Task material Block Start
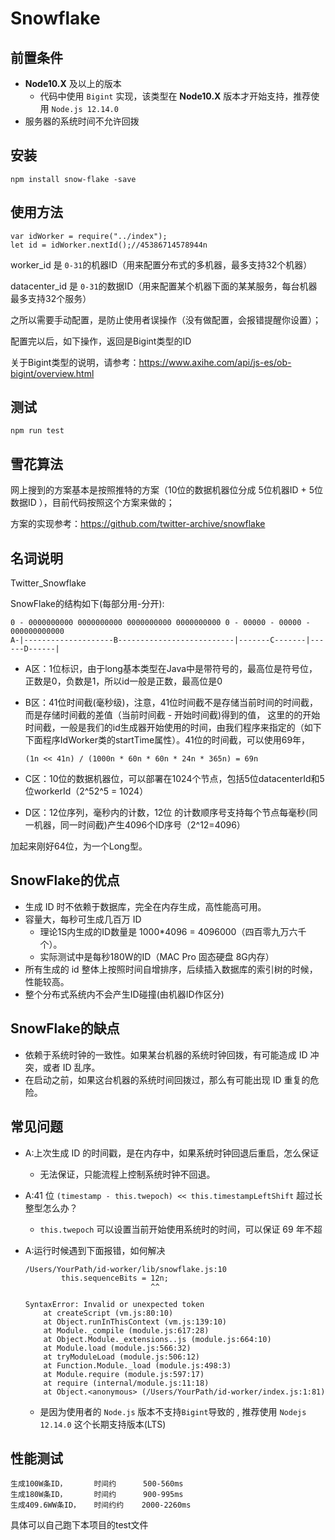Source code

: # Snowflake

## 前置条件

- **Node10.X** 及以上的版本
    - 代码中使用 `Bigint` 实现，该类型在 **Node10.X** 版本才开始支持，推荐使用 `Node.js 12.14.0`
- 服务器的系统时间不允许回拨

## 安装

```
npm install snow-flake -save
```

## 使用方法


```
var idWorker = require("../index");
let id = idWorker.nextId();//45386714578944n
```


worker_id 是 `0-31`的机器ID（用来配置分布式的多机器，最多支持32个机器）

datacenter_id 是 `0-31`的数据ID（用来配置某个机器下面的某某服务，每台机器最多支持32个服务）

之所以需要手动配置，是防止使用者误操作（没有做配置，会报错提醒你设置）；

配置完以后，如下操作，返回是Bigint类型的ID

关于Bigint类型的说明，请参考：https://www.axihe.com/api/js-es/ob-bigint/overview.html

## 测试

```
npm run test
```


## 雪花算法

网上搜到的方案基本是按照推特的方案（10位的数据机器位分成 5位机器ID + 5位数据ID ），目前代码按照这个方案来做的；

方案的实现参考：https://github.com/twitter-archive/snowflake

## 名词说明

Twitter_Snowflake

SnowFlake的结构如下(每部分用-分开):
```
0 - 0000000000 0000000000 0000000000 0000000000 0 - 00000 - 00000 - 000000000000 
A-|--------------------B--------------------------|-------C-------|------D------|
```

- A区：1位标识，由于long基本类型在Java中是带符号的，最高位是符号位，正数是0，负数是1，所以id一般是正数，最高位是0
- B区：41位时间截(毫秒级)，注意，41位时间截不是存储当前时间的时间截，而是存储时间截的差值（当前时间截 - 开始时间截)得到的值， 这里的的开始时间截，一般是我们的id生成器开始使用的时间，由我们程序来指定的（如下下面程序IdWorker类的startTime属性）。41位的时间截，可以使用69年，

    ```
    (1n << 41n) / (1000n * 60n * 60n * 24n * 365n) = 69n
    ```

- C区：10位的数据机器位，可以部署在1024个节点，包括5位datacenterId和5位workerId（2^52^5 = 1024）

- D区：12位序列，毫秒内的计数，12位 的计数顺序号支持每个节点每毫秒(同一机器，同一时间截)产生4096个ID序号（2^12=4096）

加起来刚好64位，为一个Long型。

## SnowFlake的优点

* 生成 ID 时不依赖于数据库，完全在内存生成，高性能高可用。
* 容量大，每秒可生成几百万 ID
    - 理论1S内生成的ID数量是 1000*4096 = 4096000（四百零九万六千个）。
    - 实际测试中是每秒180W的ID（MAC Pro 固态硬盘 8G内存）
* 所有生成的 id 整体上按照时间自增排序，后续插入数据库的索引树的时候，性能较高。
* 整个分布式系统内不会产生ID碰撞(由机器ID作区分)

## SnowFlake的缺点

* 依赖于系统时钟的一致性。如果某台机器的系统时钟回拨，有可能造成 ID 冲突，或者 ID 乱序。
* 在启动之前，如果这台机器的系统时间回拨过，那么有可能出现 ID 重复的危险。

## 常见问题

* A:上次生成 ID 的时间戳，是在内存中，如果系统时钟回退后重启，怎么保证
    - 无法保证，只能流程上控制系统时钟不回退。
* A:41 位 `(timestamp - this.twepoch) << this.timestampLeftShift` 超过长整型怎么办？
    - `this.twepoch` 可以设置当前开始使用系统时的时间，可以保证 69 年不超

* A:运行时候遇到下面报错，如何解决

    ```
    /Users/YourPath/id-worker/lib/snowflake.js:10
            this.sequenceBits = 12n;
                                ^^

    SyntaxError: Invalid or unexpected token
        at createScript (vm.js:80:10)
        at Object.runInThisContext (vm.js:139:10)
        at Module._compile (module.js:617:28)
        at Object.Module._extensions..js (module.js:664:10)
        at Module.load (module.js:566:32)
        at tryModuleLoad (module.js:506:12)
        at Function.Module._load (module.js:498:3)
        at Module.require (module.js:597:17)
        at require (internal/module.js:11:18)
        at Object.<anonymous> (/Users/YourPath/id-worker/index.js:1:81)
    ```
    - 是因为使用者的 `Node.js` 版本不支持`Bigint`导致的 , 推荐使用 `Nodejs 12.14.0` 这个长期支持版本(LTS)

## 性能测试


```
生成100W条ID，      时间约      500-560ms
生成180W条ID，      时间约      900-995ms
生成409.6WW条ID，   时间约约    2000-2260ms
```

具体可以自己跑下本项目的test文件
Task material Block End
Task material Block Start
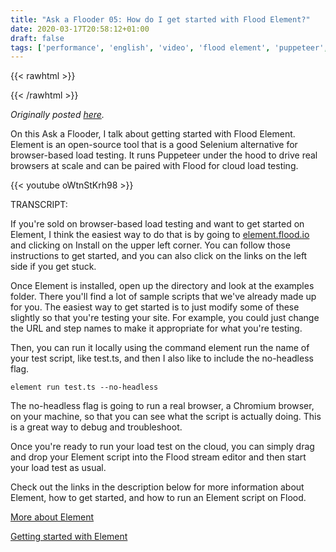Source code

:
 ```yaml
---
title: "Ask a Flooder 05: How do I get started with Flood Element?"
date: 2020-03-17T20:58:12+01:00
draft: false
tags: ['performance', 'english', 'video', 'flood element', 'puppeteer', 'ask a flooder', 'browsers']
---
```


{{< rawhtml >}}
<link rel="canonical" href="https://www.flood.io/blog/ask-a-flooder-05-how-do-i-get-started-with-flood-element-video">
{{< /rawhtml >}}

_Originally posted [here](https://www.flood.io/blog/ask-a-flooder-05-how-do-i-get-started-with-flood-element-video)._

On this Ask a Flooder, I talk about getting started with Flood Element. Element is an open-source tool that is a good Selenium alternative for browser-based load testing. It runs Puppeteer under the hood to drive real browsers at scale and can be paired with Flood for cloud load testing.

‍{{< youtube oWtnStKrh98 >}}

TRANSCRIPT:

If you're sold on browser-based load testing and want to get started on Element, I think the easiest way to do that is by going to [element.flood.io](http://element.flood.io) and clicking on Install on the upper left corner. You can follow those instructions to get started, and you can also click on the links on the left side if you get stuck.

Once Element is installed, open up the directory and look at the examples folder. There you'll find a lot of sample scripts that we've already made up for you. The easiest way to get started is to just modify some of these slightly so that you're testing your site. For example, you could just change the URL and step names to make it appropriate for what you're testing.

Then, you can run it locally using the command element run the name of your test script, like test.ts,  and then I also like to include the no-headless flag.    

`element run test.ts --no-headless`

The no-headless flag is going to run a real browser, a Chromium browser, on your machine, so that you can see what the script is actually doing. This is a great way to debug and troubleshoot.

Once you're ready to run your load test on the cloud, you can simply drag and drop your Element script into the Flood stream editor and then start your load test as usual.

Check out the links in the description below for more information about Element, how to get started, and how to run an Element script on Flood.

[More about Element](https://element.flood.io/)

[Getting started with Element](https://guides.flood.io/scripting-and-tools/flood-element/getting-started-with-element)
Task material Block End
→ **Try it**
Extract every line containing the string "also" from the data above.

→ **Exercise output**
If you're sold on browser-based load testing and want to get started on Element, I think the easiest way to do that is by going to [element.flood.io](http://element.flood.io) and clicking on Install on the upper left corner. You can follow those instructions to get started, and you can also click on the links on the left side if you get stuck.
Then, you can run it locally using the command element run the name of your test script, like test.ts,  and then I also like to include the no-headless flag.    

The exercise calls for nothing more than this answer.